[Opening SUPPLIED MATERIAL section]

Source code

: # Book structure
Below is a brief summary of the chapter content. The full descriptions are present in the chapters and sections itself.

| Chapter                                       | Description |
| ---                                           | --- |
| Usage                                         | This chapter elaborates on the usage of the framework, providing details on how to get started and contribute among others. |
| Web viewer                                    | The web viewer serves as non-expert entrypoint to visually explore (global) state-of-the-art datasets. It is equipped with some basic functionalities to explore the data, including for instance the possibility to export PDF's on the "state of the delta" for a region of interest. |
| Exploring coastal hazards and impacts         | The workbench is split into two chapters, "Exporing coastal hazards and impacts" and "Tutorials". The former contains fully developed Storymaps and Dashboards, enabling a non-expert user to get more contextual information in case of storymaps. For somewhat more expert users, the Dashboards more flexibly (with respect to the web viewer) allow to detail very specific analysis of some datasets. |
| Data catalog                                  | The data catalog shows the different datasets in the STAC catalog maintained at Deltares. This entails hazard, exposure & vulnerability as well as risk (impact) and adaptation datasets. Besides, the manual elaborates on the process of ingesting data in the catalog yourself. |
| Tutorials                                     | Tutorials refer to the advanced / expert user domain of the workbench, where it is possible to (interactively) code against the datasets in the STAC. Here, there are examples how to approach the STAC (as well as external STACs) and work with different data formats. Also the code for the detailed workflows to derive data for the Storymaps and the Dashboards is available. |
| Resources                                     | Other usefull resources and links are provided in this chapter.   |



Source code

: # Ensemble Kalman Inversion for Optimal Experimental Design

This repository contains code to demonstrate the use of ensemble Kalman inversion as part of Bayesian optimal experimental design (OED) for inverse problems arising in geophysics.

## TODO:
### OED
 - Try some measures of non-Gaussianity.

[Closing SUPPLIED MATERIAL section]

Each line above where the word "Kalman" occurs should be returned in full.

: # Ensemble Kalman Inversion for Optimal Experimental Design
This repository contains code to demonstrate the use of ensemble Kalman inversion as part of Bayesian optimal experimental design (OED) for inverse problems arising in geophysics.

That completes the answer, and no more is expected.